Revamp Infrastructure and Maritime Connectivity

Port Tanjung Priok in Jakarta (Photo by Pelindo)

Global Maritime Fulcrum is initiated by Presiden Joko Widodo to develop Indonesia as a maritime country. To achieve that goal, the President is fully aware that Indonesia should revamp infrastructure and maritime connectivity, fisheries, maritime diplomacy and maritime defense power. The upgrading of Indonesia’s maritime infrastructure is a priority of President Joko Widodo. At the same time, a program the president termed as “sea highways” aims to improve capacity port in a bid to meet growing demand for passenger and freight transportation.


Ports play important role to establish connectivity between islands. Good maritime connectivity is an important key to Indonesia’s further economic development. According to survey by World Bank, high logistics costs in Indonesia, impede stronger Indonesian economic growth. President has vowed to simplify permit procedures and expedite cargo inspections to support shipping and reduce dwelling times. It is hoped that the regional price disparity can be reduced in the near future.

Based on Information Centre for Strategic Food Price, data as of 14 September 2016, onions in Jakarta sold for roughly Rp. 41,250 per kg but in West Papua they cost Rp. 60,000 per kg. Similarly, chicken in Jakarta was about Rp. 20,400 per kg but in West Papua it sold for Rp. 30,050 per kg.

As an archipelago with thousands of ports, port infrastructure in Indonesia has lagged far behind other countries in ASEAN. Based on the 2013/2014 Global Competitiveness Report published by the World Economic Forum (WEF), Indonesia’s infrastructure and connectivity ranking was at the 61st position out of 148 countries. Meanwhile, Singapore being ranked the 2nd in the world, Malaysia the 29th, Thailand the 47th, Brunei Darussalam the 58th, and Indonesia in the 61st position. One year later, WEF’s 2014/2015 data show that Indonesia’s ranking in terms of its infrastructure and connectivity has increased from the 61st position to the 56th of the world.

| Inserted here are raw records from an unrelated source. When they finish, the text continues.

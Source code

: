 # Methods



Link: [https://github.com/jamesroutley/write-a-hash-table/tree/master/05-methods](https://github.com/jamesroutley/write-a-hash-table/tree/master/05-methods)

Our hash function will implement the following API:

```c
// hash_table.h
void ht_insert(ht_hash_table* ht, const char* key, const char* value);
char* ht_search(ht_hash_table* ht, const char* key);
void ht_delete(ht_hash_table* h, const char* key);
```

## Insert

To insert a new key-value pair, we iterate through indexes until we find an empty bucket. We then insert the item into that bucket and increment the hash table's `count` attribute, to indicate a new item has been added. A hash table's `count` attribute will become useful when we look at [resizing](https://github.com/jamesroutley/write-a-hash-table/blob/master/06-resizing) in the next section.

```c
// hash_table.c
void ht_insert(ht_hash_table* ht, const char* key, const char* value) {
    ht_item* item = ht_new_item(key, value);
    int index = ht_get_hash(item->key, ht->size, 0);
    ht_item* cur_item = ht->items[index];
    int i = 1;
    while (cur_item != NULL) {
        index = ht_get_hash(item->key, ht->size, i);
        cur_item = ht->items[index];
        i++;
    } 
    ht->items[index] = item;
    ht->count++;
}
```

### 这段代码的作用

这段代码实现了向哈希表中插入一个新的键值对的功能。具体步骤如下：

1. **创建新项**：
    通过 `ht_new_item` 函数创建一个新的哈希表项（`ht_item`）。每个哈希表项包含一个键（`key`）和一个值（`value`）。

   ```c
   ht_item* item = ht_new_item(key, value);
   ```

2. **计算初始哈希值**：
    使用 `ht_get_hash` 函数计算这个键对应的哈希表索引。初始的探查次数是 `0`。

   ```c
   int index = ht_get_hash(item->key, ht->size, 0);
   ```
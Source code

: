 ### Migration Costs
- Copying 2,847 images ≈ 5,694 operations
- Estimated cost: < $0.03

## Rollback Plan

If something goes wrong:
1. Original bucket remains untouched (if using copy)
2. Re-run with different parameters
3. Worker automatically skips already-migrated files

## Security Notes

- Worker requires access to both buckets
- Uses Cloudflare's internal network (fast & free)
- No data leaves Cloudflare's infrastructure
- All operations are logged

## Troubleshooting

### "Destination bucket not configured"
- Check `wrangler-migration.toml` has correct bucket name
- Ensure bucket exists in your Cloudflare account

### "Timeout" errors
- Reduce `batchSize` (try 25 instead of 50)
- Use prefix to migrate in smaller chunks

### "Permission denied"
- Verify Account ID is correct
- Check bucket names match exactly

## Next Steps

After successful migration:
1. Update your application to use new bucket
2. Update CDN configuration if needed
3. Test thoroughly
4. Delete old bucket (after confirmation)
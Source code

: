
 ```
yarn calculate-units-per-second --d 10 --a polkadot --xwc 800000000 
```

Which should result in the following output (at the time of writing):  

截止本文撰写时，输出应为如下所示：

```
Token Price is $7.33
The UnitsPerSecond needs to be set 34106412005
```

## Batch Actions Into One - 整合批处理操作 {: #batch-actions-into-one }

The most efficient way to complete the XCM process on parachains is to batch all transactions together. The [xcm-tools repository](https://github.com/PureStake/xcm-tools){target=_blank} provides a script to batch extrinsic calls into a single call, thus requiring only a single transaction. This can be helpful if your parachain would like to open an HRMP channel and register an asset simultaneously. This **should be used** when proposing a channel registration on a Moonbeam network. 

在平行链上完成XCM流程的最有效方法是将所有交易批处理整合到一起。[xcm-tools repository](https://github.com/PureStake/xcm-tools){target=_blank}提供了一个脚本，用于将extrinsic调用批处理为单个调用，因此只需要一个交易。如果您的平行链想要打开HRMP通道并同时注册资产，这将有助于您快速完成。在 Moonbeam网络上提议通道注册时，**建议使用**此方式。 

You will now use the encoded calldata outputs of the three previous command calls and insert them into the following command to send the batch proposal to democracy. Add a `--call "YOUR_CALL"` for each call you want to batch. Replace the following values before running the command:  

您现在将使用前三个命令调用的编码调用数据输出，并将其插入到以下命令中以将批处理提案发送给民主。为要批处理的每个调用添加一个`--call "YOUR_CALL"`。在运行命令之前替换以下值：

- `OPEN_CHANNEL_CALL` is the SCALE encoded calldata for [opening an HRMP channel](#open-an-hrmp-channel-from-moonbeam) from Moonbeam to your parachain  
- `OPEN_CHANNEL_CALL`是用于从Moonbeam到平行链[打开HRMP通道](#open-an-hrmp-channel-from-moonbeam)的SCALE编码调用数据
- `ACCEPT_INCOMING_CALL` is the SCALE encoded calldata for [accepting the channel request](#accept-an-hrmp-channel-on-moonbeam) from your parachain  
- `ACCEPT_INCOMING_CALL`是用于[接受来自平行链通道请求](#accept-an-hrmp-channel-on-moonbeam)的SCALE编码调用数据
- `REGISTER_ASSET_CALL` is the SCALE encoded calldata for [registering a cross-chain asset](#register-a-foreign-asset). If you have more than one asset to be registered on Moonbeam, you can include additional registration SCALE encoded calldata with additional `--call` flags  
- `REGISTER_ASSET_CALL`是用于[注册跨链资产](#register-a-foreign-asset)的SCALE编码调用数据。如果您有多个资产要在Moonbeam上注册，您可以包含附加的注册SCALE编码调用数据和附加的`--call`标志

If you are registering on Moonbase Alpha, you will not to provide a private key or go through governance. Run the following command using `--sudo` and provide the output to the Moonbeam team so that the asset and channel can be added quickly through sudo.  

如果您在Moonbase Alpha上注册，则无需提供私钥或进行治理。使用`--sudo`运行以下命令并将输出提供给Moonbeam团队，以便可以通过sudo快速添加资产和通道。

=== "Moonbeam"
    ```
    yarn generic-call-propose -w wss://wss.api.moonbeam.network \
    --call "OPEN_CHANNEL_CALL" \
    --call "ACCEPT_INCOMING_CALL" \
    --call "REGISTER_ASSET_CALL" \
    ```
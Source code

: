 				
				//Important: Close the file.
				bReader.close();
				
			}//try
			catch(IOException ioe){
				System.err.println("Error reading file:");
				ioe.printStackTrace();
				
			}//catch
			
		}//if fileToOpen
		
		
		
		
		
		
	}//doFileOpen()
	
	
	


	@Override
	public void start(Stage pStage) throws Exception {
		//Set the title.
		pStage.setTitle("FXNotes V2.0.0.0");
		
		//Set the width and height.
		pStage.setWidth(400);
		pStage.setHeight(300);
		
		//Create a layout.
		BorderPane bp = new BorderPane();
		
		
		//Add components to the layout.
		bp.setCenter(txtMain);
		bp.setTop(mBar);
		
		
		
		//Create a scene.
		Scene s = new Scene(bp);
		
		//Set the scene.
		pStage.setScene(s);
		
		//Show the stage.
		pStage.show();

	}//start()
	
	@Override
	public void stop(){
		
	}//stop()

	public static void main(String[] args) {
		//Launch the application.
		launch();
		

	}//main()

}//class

According to the report, the availability of port infrastructure in Indonesia is still considered insufficient. This has become one of the causes of the high cost of national logistics when compared with other countries. The flow of export and import goods, as well as inter-island trade, has become obstructed and logistics costs have become more bloated.

Private investors welcome

New Priok Port Project

Indonesia requires significantly more investment in maritime infrastructure to restore lacks sufficient transport and logistics infrastructure to move goods and people effectively and efficiently around its some 17,000 islands. In order to strengthen the country’s maritime industry, priority areas identified include the construction of ports, railways, highways and toll roads. President has pursued foreign investment for major infrastructure projects, seeking cooperation with both governments and the private sector in Japan and China. China’s 21st Century Maritime Silk Road initiative, aimed at linking East Asia to the Middle East, provides further momentum for Indonesia to attract cooperation with China on maritime infrastructure.


For China, its contribution to the construction of maritime infrastructure in Indonesia will help boost production capacity in its iron, steel, aluminum and cement industries for export purposes. Infrastructure is a significant opportunity for Chinese companies. At the CEO Summit of the Asia-Pacific Economic Cooperation forum in Beijing on Nov. 10, 2014, President Joko Widodo invited Chinese companies and others to help build 24 seaports and deep seaports and also a maritime highway from the west to the east of Indonesia to ease price disparity of commodities.

Chinese Foreign Minister Wang Yi in the same week added that Chinese enterprises can certainly help facilitate Indonesia’s maritime initiative as they have an “advantage in technology, funds to develop ports, bridges, toll roads, power generators and other infrastructure projects that Indonesia needs”.


For China, investing in foreign infrastructure projects is an economic necessity. But it doesn’t mean that China’s economic assistance is entirely apolitical in nature. Wilmar Salim and Siwage Negara from the Institute of Southeast Asian Studies in Singapore views that China’s investment in Indonesian infrastructure can be seen as an economic “litmus test”.

Although China reassures Indonesia that its intention to take part in maritime infrastructure projects in Indonesia essentially serves peaceful intentions, there is no absolute guarantee. It needs time to see whether China’s lofty plans will go beyond maritime connectivity and infrastructure building. The recent case in the Natuna Island and increase the risk of hostile maritime encounters with Chinese fishermen, if not their coastguard escorts may not be overlooked.

Government should develop all of Indonesia’s frontier areas, including prioritize the infrastructure development in the Natuna Islands, Entikong and Atambua and outlined plans to fund a massive maritime infrastructure program to accelerate growth in Southeast Asia’s biggest economy.

Indonesia, through Ministry of Foreign Affairs, may remind China that it is important for both countries to develop a healthy economic partnership continues as an anchor for the mutual benefit relationship between Indonesia and China.